Wednesday, July 11, 2012

The Dilemma of Authors on Facebook

It's a question that comes up all the time on AgentQuery Connect. How (if at all) should authors use Facebook?

After being heavily involved in a couple of online writers' communities, I ended up with a lot of writer-friends on Facebook. Some are aspiring, some are self-published, some work with (or have founded their own) small presses, some are agented, and some are traditionally published.

I admit, I've been cutting back on my Facebook use because it's gotten overwhelming. Book release parties, announcements for signings, groups for these authors, groups for those authors ... and that's in addition to the invites, groups, and requests to play some game or another that I get from non-writing friends.

Slightly overwhelming, especially when I want to keep my Facebook check-in time brief.

I tried just ignoring things, focusing on what I prioritized, but darn if Facebook doesn't make notifications obnoxious. If I get added to a group, I get a notification every time someone (or a friend, at least) posts in that group. If I get invited to an event, I get a notification when a friend posts in that event, even before I've gone in to say Join, Maybe, or Decline.

So, I say no. Not to everything, but to a lot of things.

Turns out for some of these things (Events, at least), the person in charge gets notified when I decline. Enter the guilt.

Cluttering feeds doesn't sell books. Neither do guilt trips (at least not for me). How, then, does one effectively use Facebook as an author?

I'll throw a few ideas out there, all of them theoretical from my perspective, and all of them just my opinion. I'm sure others will disagree.

Use a separate page. Either an Author Page or a Book Page for a specific book/series. Whatever you like. Let us know the page is there (and link to it conveniently on your blog/website), and then use that page for posting promotional information.

Don't double-dip. This might just be me. If so, no problem. I'll chalk it up to another of my picky quirks. But once you have that separate page, don't simul-post the same information to both it and your personal account. Sure, some people will only see one or the other, but those of your friends who also Liked your page? Shows up twice back-to-back.

Be judicious in your use of Events and Groups. I'm fine with the occasional event invitation. When Events are created for every little thing, though, it crosses into the land of annoyance. I've never set up an Event, but I assume it's possible to not invite ALL your Facebook friends. Choose invitees mindfully. Groups are especially tricky since Facebook allows you to add friends to groups without really asking them.
Think before you add—Does this person really fit the parameters of this group?

Don't take it personally. If a friend declines an invitation or leaves a group you added them to, don't assume it means they hate you, or are jerky poo-heads. Everyone has their own way of using Facebook, and maybe your event or group doesn't fit in their model. And remember that it's much more likely to reflect an annoyance with Facebook and its settings than you personally.

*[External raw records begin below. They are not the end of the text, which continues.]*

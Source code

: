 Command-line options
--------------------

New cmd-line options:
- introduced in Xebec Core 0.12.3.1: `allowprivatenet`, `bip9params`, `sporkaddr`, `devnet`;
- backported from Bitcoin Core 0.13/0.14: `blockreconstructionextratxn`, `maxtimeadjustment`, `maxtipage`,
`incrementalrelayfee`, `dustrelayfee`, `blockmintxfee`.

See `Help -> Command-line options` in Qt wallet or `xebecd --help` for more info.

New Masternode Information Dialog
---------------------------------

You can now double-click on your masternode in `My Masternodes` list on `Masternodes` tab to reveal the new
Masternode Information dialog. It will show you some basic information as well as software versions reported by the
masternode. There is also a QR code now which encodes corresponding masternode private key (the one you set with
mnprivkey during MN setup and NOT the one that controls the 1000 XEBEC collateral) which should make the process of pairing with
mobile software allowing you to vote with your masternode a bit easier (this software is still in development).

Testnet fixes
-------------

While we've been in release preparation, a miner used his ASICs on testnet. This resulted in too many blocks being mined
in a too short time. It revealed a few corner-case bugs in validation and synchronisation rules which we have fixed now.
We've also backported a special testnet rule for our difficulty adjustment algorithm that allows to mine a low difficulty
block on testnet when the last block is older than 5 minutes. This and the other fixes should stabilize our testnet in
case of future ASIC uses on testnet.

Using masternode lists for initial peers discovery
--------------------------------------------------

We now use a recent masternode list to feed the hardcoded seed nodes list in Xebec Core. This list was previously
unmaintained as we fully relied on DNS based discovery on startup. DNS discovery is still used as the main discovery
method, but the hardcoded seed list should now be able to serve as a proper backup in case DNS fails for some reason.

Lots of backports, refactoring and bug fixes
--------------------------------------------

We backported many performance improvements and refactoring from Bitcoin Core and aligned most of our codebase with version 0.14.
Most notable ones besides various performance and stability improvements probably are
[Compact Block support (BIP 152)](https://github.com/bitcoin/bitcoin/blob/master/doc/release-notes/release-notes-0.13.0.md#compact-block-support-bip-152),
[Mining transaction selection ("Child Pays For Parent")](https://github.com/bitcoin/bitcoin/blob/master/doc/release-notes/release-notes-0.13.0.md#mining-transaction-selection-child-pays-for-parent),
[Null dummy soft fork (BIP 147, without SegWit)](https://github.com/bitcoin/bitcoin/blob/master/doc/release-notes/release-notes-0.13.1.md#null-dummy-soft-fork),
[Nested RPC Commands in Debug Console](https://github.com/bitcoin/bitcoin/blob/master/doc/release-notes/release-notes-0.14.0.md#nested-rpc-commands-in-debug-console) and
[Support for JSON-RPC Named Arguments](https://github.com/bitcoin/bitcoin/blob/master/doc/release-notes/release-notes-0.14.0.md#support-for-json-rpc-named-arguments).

Do you have any tips or tricks for making Facebook use easier? Pet peeves of your own that you've seen done by writers? What ways do you see Facebook working for authors?


Richard said...

I've stop using FB for promoting my writing. I can't seem to get the hang of it, and FB keeps changing the rules. It's just too much of a hassel. I now use it primarily for social news, keeping up with family, and so forth, not for self-promotion. My blog posts show up on my page. If people are interested that aspect, they can visit my blog.

Richard said...
This comment has been removed by the author.
Noelle Pierce said...

I feel the same way about those pesky notifications. Luckily, I'm on my computer most of the day, so I can decline or get out of groups fairly quickly, before the emails line up. I've also posted a few PSA status messages begging people to stop adding me to groups without my permission, regardless whether I fit the parameters or not. It seems to have helped. A bit.

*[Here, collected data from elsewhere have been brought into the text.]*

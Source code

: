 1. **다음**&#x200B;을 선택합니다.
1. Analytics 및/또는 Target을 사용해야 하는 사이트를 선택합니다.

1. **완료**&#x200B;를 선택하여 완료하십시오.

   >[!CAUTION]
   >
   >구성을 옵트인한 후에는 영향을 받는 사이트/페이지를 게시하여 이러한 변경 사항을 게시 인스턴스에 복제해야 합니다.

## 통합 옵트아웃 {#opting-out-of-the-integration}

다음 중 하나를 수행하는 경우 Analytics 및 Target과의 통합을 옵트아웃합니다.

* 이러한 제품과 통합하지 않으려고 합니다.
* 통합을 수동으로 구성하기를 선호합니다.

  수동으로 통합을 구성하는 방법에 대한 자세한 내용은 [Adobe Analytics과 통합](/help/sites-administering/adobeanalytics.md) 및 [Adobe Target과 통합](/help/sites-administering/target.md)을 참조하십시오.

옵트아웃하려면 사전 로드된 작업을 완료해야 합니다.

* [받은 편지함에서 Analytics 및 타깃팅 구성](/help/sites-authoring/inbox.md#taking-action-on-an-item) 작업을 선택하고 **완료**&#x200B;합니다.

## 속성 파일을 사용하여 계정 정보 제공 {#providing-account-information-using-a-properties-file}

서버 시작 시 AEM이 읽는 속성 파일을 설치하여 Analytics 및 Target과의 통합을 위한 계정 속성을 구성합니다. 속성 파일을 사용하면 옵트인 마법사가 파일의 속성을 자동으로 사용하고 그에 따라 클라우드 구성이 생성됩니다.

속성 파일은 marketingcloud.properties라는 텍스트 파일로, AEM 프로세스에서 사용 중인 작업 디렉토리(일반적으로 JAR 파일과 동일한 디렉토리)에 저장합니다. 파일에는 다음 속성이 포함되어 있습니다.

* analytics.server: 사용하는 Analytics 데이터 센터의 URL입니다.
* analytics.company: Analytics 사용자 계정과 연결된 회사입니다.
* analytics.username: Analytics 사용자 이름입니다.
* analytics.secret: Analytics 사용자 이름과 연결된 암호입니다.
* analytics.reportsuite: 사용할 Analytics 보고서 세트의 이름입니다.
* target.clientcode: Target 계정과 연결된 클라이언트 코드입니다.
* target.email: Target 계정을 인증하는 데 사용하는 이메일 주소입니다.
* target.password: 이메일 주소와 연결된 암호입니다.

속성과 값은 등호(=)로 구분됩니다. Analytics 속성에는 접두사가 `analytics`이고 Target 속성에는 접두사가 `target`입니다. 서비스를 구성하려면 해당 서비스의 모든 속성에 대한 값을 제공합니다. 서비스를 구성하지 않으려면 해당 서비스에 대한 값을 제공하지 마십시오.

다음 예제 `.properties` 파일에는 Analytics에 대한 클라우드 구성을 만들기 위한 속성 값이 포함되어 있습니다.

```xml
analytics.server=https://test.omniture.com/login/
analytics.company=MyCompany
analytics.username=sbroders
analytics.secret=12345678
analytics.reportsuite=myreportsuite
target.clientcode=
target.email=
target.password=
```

The only problem I see with the double-dipping/using a Page is the new policies that are geared toward making a person pay so their followers will see their messages. For example, I started a new page the other day for my designs, and posted a few photos on it (so I wouldn't clutter up my main profile feed)...and out of four or five photos, I saw NONE in my main feed. Makes me wonder if any of my followers saw any of them, either. For the important things, I've double-dipped, but I try not to do that too much.

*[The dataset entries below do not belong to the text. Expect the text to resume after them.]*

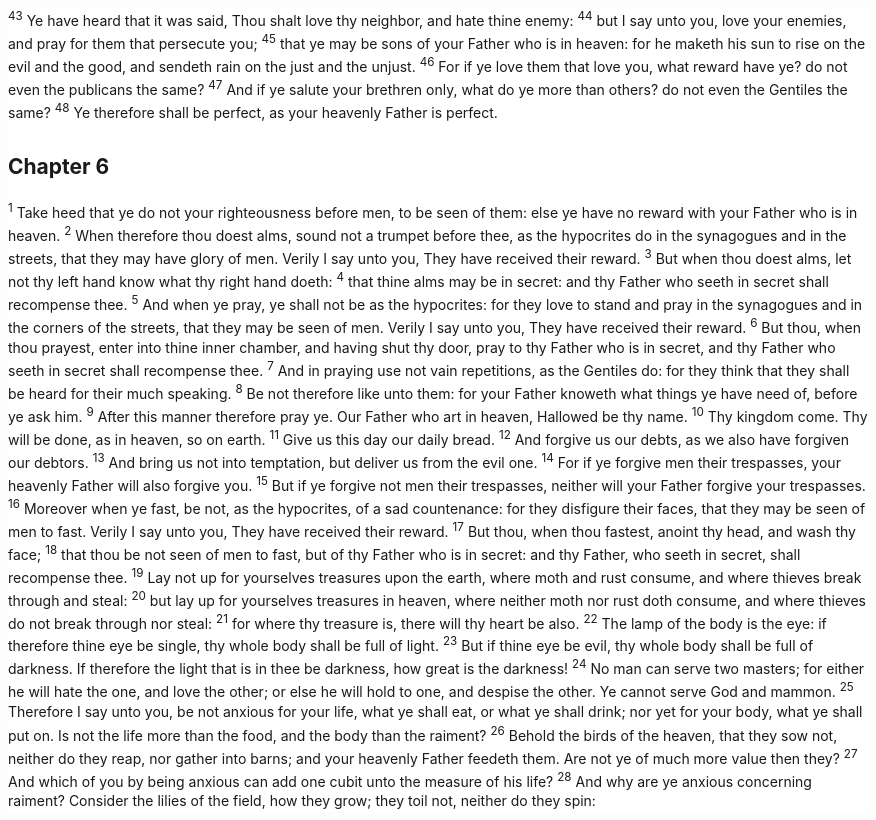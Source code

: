 <sup>43</sup> Ye have heard that it was said, Thou shalt love thy neighbor, and hate thine enemy:
<sup>44</sup> but I say unto you, love your enemies, and pray for them that persecute you;
<sup>45</sup> that ye may be sons of your Father who is in heaven: for he maketh his sun to rise on the evil and the good, and sendeth rain on the just and the unjust.
<sup>46</sup> For if ye love them that love you, what reward have ye? do not even the publicans the same?
<sup>47</sup> And if ye salute your brethren only, what do ye more than others? do not even the Gentiles the same?
<sup>48</sup> Ye therefore shall be perfect, as your heavenly Father is perfect.
## Chapter 6

<sup>1</sup> Take heed that ye do not your righteousness before men, to be seen of them: else ye have no reward with your Father who is in heaven.
<sup>2</sup> When therefore thou doest alms, sound not a trumpet before thee, as the hypocrites do in the synagogues and in the streets, that they may have glory of men. Verily I say unto you, They have received their reward.
<sup>3</sup> But when thou doest alms, let not thy left hand know what thy right hand doeth:
<sup>4</sup> that thine alms may be in secret: and thy Father who seeth in secret shall recompense thee.
<sup>5</sup> And when ye pray, ye shall not be as the hypocrites: for they love to stand and pray in the synagogues and in the corners of the streets, that they may be seen of men. Verily I say unto you, They have received their reward.
<sup>6</sup> But thou, when thou prayest, enter into thine inner chamber, and having shut thy door, pray to thy Father who is in secret, and thy Father who seeth in secret shall recompense thee.
<sup>7</sup> And in praying use not vain repetitions, as the Gentiles do: for they think that they shall be heard for their much speaking.
<sup>8</sup> Be not therefore like unto them: for your Father knoweth what things ye have need of, before ye ask him.
<sup>9</sup> After this manner therefore pray ye. Our Father who art in heaven, Hallowed be thy name.
<sup>10</sup> Thy kingdom come. Thy will be done, as in heaven, so on earth.
<sup>11</sup> Give us this day our daily bread.
<sup>12</sup> And forgive us our debts, as we also have forgiven our debtors.
<sup>13</sup> And bring us not into temptation, but deliver us from the evil one.
<sup>14</sup> For if ye forgive men their trespasses, your heavenly Father will also forgive you.
<sup>15</sup> But if ye forgive not men their trespasses, neither will your Father forgive your trespasses.
<sup>16</sup> Moreover when ye fast, be not, as the hypocrites, of a sad countenance: for they disfigure their faces, that they may be seen of men to fast. Verily I say unto you, They have received their reward.
<sup>17</sup> But thou, when thou fastest, anoint thy head, and wash thy face;
<sup>18</sup> that thou be not seen of men to fast, but of thy Father who is in secret: and thy Father, who seeth in secret, shall recompense thee.
<sup>19</sup> Lay not up for yourselves treasures upon the earth, where moth and rust consume, and where thieves break through and steal:
<sup>20</sup> but lay up for yourselves treasures in heaven, where neither moth nor rust doth consume, and where thieves do not break through nor steal:
<sup>21</sup> for where thy treasure is, there will thy heart be also.
<sup>22</sup> The lamp of the body is the eye: if therefore thine eye be single, thy whole body shall be full of light.
<sup>23</sup> But if thine eye be evil, thy whole body shall be full of darkness. If therefore the light that is in thee be darkness, how great is the darkness!
<sup>24</sup> No man can serve two masters; for either he will hate the one, and love the other; or else he will hold to one, and despise the other. Ye cannot serve God and mammon.
<sup>25</sup> Therefore I say unto you, be not anxious for your life, what ye shall eat, or what ye shall drink; nor yet for your body, what ye shall put on. Is not the life more than the food, and the body than the raiment?
<sup>26</sup> Behold the birds of the heaven, that they sow not, neither do they reap, nor gather into barns; and your heavenly Father feedeth them. Are not ye of much more value then they?
<sup>27</sup> And which of you by being anxious can add one cubit unto the measure of his life?
<sup>28</sup> And why are ye anxious concerning raiment? Consider the lilies of the field, how they grow; they toil not, neither do they spin:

Oh, and the events! I can't tell you how many times I've been invited to a "Live Booksigning" England. Um...I hope like hell they don't mind if I decline, since I'm not crossing the pond for a couple of hours. :D

Jean Oram said...

Facebook is a place to connect with readers, not drive them away. Therefore, I like your idea of a separate page for each book. I was thinking about this the other night and felt like I was missing a piece--and here it is! Thanks.